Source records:

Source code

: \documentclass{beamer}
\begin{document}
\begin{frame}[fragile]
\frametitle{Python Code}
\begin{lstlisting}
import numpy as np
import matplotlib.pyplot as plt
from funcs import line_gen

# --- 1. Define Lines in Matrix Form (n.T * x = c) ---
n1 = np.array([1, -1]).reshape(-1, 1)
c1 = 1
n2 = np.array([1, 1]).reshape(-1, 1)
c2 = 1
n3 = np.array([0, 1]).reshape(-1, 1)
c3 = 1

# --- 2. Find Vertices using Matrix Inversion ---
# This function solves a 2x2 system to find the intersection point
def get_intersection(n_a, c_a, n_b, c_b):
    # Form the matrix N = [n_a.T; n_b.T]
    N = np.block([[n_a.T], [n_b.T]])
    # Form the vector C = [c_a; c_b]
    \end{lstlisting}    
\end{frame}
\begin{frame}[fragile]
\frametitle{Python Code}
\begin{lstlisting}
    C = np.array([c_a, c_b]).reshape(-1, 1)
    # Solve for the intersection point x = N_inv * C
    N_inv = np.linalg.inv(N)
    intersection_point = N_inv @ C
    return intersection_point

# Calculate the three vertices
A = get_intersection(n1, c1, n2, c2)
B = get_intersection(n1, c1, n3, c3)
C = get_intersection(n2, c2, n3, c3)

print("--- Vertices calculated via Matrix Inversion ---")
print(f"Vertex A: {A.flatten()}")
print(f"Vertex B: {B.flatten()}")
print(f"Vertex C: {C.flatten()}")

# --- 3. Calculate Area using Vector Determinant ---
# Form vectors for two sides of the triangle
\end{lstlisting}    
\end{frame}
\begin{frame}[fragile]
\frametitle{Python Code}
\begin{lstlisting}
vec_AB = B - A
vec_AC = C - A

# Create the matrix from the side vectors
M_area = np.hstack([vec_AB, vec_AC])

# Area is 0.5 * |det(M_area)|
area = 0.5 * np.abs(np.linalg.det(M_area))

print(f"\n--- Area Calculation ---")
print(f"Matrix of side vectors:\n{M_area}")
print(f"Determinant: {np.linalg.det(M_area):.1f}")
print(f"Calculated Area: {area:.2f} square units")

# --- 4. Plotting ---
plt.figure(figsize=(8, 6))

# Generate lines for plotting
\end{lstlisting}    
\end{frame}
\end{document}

▶ _Aim of the task_:
Print only the lines from the top of the data above down to the line holding "# --- 1. Define", inclusive.

▶ _Response to this task_:
Source code

: \documentclass{beamer}
\begin{document}
\begin{frame}[fragile]
\frametitle{Python Code}
\begin{lstlisting}
import numpy as np
import matplotlib.pyplot as plt
from funcs import line_gen

# --- 1. Define Lines in Matrix Form (n.T * x = c) ---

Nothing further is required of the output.